< Earlier Kibitzing · PAGE 387 OF 491 ·
|May-31-12|| ||Phony Benoni: I think that was the Yankees with two 7's to beat the Red Sox. They must have had a decent placekicker.|
|May-31-12|| ||Shams: A few years ago the Mariners blew a twelve-run lead in the final three frames to fall to Cleveland. |
Texas is a vastly superior club, but I can't lie, it was fun to watch.
|May-31-12|| ||Phony Benoni: The <Elias Says> column is becoming a required daily read for me:|
They found several other instances of teams with consecutive innings of 8+ runs, of which this is the most interesting example:
What I like are some of those pitching lines for LA. First Terry Adams faces seven batters, all reaching base (six hits and a fielder's choice). That's not too unusual, but the next pitcher, Jose Nunez, is weird. He faces seventeen batters and gets only five outs--all strikeouts! Of the other twelve, there are six hits, five walks, and one player reached on an error.

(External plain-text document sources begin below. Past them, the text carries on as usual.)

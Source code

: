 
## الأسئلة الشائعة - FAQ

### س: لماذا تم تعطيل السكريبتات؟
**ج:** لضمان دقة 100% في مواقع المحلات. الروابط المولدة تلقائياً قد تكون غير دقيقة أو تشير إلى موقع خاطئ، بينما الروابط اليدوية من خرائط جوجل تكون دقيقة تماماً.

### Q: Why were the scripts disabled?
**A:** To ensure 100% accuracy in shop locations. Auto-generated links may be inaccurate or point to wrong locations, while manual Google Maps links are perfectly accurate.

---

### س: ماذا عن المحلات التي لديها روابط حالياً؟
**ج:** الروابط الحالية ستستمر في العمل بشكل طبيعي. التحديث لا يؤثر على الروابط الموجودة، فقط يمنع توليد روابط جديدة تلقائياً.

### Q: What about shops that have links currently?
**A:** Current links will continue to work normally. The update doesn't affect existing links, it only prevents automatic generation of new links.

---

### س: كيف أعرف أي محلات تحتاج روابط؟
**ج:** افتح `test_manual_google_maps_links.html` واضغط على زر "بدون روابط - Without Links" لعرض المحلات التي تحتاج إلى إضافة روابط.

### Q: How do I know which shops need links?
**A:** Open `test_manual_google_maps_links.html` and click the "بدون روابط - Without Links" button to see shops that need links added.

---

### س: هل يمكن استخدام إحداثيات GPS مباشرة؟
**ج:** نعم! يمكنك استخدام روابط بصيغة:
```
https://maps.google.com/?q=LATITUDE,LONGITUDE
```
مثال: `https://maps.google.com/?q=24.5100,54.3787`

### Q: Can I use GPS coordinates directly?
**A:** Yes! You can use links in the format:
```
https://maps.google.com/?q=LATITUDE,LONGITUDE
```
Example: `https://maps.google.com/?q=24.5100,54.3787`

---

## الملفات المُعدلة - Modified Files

Nunez did his best to take one for the team, but after seven batters reached in a row after two were out he was mercifully relieved by utility player Chris Donnels, the Dodgers most effective pitcher of the day. Nunez was released a few days later.
Elias also pointed out that Seattle is just the second team to score 20+ runs in a game after being perfect-gamed earlier in the year. They find stuff like that every day.
|May-31-12|| ||Jim Bartle: The 2001 game is interesting.
Tavarez started for Chicago and went seven, leaving with a 4-1 lead. His team then scored 16 runs. Do all twenty runs go on his record as part of the run support he got that year? Twenty runs in a single game could raise his run support by maybe a run, making it look as if he had a lot more than he really did.
Chicago scored 20 runs with only five extra base hits, three homers and two doubles. That means 13 singles. Dodger pitchers seem to have helped a lot by walking nine. Maybe the wind was blowing out, but all the singles suggest it wasn't the cause of all the scoring.
13 Cubs also struck out, so that means 25 batters didn't put the ball in play (3 homers, nine walks). That's half of what I calculate as 50 plate appearances.
I need to find the game in the 60s where the Giants scored 10 in an inning against Cincinnati (I think), starting with two out, nobody on, and the pitcher coming up.
|May-31-12|| ||Phony Benoni: <JB>: Phony Benoni chessforum|
|May-31-12|| ||Jim Bartle: Ah, my failing memory. Thanks.
I remember listening to Lon Simmons and Russ Hodges call the game as my father and I were gardening in the afternoon.
Just one personal comment: pro and college sports were a big connection between my father and me, we went to games and talked about sports a lot. And I think I learned a lot through it.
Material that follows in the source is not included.